Top of Input material

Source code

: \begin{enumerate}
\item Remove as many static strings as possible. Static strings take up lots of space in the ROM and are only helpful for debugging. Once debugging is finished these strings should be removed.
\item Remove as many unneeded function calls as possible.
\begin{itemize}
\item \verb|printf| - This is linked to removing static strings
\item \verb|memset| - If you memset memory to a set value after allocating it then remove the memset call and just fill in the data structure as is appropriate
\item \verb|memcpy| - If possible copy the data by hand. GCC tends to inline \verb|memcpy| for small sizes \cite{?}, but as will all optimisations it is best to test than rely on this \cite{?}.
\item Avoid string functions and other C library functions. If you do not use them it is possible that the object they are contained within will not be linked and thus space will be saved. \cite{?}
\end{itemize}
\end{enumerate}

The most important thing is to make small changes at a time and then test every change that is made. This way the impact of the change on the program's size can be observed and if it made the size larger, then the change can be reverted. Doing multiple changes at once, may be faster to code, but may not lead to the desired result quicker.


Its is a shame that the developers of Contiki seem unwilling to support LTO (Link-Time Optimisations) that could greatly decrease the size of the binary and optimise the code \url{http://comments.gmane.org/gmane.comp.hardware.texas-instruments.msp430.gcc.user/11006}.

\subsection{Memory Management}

Bottom of Input material

:: Required action ::
Keeping every word as it is, repeat all of the records.

:: Answer space ::
Source code

: \begin{enumerate}
\item Remove as many static strings as possible. Static strings take up lots of space in the ROM and are only helpful for debugging. Once debugging is finished these strings should be removed.
\item Remove as many unneeded function calls as possible.
\begin{itemize}
\item \verb|printf| - This is linked to removing static strings
\item \verb|memset| - If you memset memory to a set value after allocating it then remove the memset call and just fill in the data structure as is appropriate
\item \verb|memcpy| - If possible copy the data by hand. GCC tends to inline \verb|memcpy| for small sizes \cite{?}, but as will all optimisations it is best to test than rely on this \cite{?}.
\item Avoid string functions and other C library functions. If you do not use them it is possible that the object they are contained within will not be linked and thus space will be saved. \cite{?}
\end{itemize}
\end{enumerate}

The most important thing is to make small changes at a time and then test every change that is made. This way the impact of the change on the program's size can be observed and if it made the size larger, then the change can be reverted. Doing multiple changes at once, may be faster to code, but may not lead to the desired result quicker.


Its is a shame that the developers of Contiki seem unwilling to support LTO (Link-Time Optimisations) that could greatly decrease the size of the binary and optimise the code \url{http://comments.gmane.org/gmane.comp.hardware.texas-instruments.msp430.gcc.user/11006}.

\subsection{Memory Management}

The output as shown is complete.